Millions of people around the world are going crazy over vapes. Vapes, also known as e-cigarettes delivers nicotine in the form of vapor. There are a lot of varieties to choose from. There are vapes that don’t have nicotine, others will have different flavors, while some will allow you to specify how much nicotine you want.
Though many insist that electronic cigarettes or vapes are much safer compared to regular cigarettes, what does science have to say? And if it’s relatively safe, can those with chronic obstructive pulmonary disease (COPD) use it? Let’s take a closer look.
COPD and Vaping
There are several studies that compared vaping and smoking (regular cigarettes) in COPD patients. In one of these researches is a study published by the American Journal of Respiratory and Critical Care Medicine, that examines the effects of vaping on COPD patients. In this study, it was concluded that the effects of vaping are quite similar to the effects of smoking regular cigarettes.

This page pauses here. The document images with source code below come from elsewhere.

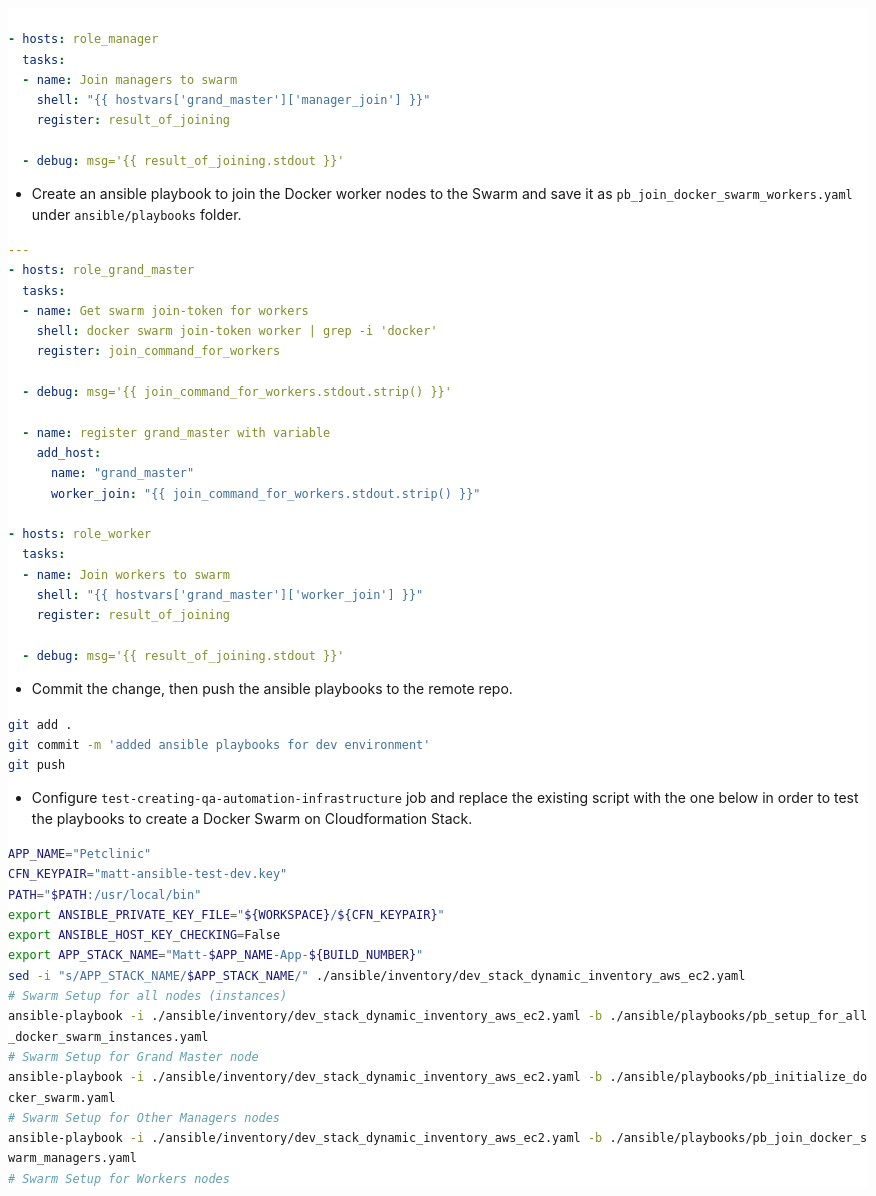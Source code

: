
 ```yaml

- hosts: role_manager
  tasks:
  - name: Join managers to swarm
    shell: "{{ hostvars['grand_master']['manager_join'] }}"
    register: result_of_joining

  - debug: msg='{{ result_of_joining.stdout }}'
```

- Create an ansible playbook to join the Docker worker nodes to the Swarm and save it as `pb_join_docker_swarm_workers.yaml` under `ansible/playbooks` folder.

```yaml
---
- hosts: role_grand_master
  tasks:
  - name: Get swarm join-token for workers
    shell: docker swarm join-token worker | grep -i 'docker'
    register: join_command_for_workers

  - debug: msg='{{ join_command_for_workers.stdout.strip() }}'
  
  - name: register grand_master with variable
    add_host:
      name: "grand_master"
      worker_join: "{{ join_command_for_workers.stdout.strip() }}"

- hosts: role_worker
  tasks:
  - name: Join workers to swarm
    shell: "{{ hostvars['grand_master']['worker_join'] }}"
    register: result_of_joining

  - debug: msg='{{ result_of_joining.stdout }}'
```

- Commit the change, then push the ansible playbooks to the remote repo.

```bash
git add .
git commit -m 'added ansible playbooks for dev environment'
git push
```

- Configure `test-creating-qa-automation-infrastructure` job and replace the existing script with the one below in order to test the playbooks to create a Docker Swarm on Cloudformation Stack.

```bash
APP_NAME="Petclinic"
CFN_KEYPAIR="matt-ansible-test-dev.key"
PATH="$PATH:/usr/local/bin"
export ANSIBLE_PRIVATE_KEY_FILE="${WORKSPACE}/${CFN_KEYPAIR}"
export ANSIBLE_HOST_KEY_CHECKING=False
export APP_STACK_NAME="Matt-$APP_NAME-App-${BUILD_NUMBER}"
sed -i "s/APP_STACK_NAME/$APP_STACK_NAME/" ./ansible/inventory/dev_stack_dynamic_inventory_aws_ec2.yaml
# Swarm Setup for all nodes (instances)
ansible-playbook -i ./ansible/inventory/dev_stack_dynamic_inventory_aws_ec2.yaml -b ./ansible/playbooks/pb_setup_for_all_docker_swarm_instances.yaml
# Swarm Setup for Grand Master node
ansible-playbook -i ./ansible/inventory/dev_stack_dynamic_inventory_aws_ec2.yaml -b ./ansible/playbooks/pb_initialize_docker_swarm.yaml
# Swarm Setup for Other Managers nodes
ansible-playbook -i ./ansible/inventory/dev_stack_dynamic_inventory_aws_ec2.yaml -b ./ansible/playbooks/pb_join_docker_swarm_managers.yaml
# Swarm Setup for Workers nodes
```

It also questions the concept of e-cigarettes or vape pens as a healthier alternative to regular cigarettes.
In this study however, it was not noted how much nicotine was used or how often. Though there are a lot of harmful chemicals that is removed, the fact is most electronic cigarettes contains nicotine. This substance can cause pulmonary responses that may not be good for someone who has a COPD.
Another study on the other hand, that was released in 2012, states that though electronic cigarettes are considered as a potentially safer alternative to regular cigarettes, they can still harm the lungs.
The Bottom Line
It is true that you would be able to avoid some of the harmful chemicals when you vape. However, this does not mean that electronic cigarettes are absolutely safe. Nicotine, for one, is a harmful substance than can affect the functionality of your lungs. Aside from nicotine, other chemicals that we don’t know of may be present in the “e-juice”.

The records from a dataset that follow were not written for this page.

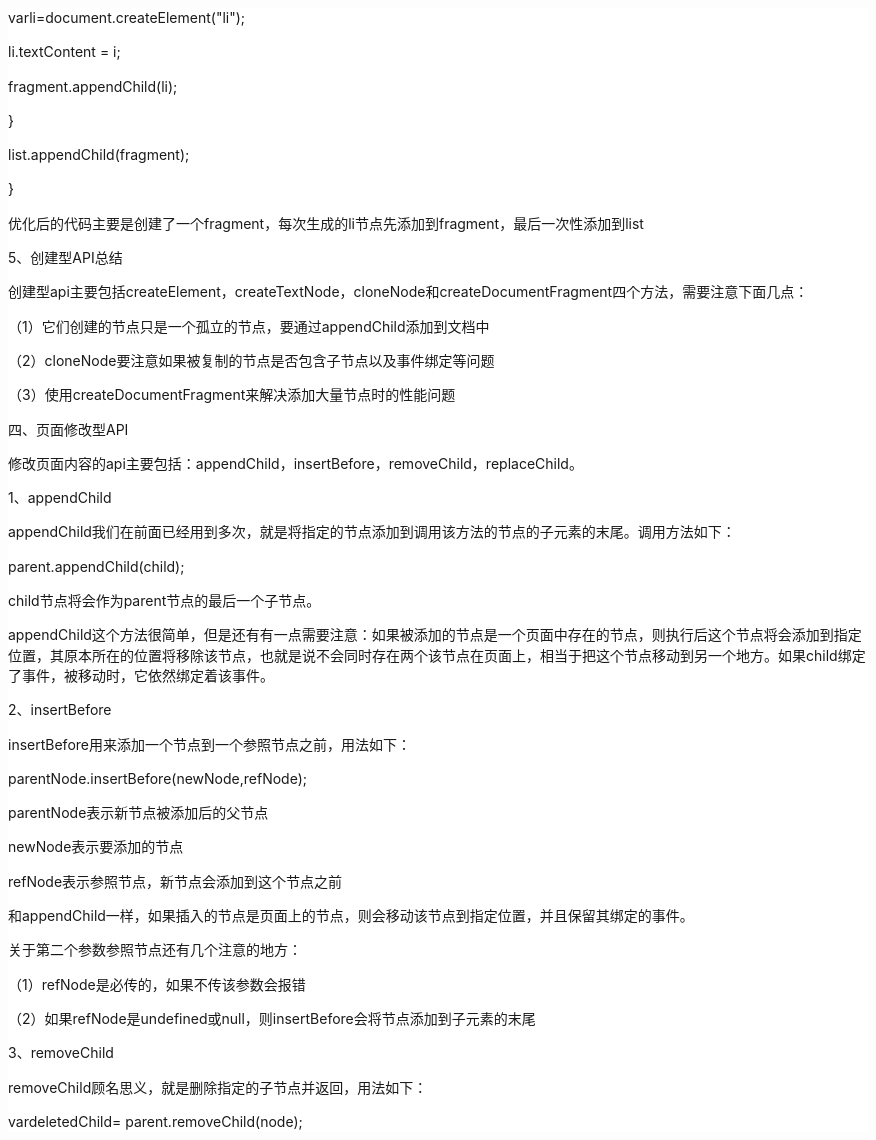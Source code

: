 varli=document.createElement("li");

li.textContent = i;

fragment.appendChild(li);

}

list.appendChild(fragment);

}

优化后的代码主要是创建了一个fragment，每次生成的li节点先添加到fragment，最后一次性添加到list

5、创建型API总结

创建型api主要包括createElement，createTextNode，cloneNode和createDocumentFragment四个方法，需要注意下面几点：

（1）它们创建的节点只是一个孤立的节点，要通过appendChild添加到文档中

（2）cloneNode要注意如果被复制的节点是否包含子节点以及事件绑定等问题

（3）使用createDocumentFragment来解决添加大量节点时的性能问题



四、页面修改型API

修改页面内容的api主要包括：appendChild，insertBefore，removeChild，replaceChild。

1、appendChild

appendChild我们在前面已经用到多次，就是将指定的节点添加到调用该方法的节点的子元素的末尾。调用方法如下：

parent.appendChild(child);

child节点将会作为parent节点的最后一个子节点。

appendChild这个方法很简单，但是还有有一点需要注意：如果被添加的节点是一个页面中存在的节点，则执行后这个节点将会添加到指定位置，其原本所在的位置将移除该节点，也就是说不会同时存在两个该节点在页面上，相当于把这个节点移动到另一个地方。如果child绑定了事件，被移动时，它依然绑定着该事件。

2、insertBefore

insertBefore用来添加一个节点到一个参照节点之前，用法如下：

parentNode.insertBefore(newNode,refNode);

parentNode表示新节点被添加后的父节点

newNode表示要添加的节点

refNode表示参照节点，新节点会添加到这个节点之前

和appendChild一样，如果插入的节点是页面上的节点，则会移动该节点到指定位置，并且保留其绑定的事件。

关于第二个参数参照节点还有几个注意的地方：

（1）refNode是必传的，如果不传该参数会报错

（2）如果refNode是undefined或null，则insertBefore会将节点添加到子元素的末尾

3、removeChild

removeChild顾名思义，就是删除指定的子节点并返回，用法如下：

vardeletedChild= parent.removeChild(node);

Since nicotine is considered as the main culprit, vaping with zero-nicotine may have a lesser effect in COPD than vaping with nicotine. If you are just after the mouthfeel, then using zero-nicotine is the way to go. You can also choose from a variety of flavors.
To vape or not to vape, the decision is yours. However, if you have COPD, not smoking or not vaping is probably the best for you. In the end, e-cigarettes and vape pens are relatively new and there is little testing and there are no long-term studies that has been conducted. Though may be helpful for regular smokers, whether or not these new gadgets are really safe is yet to be determined.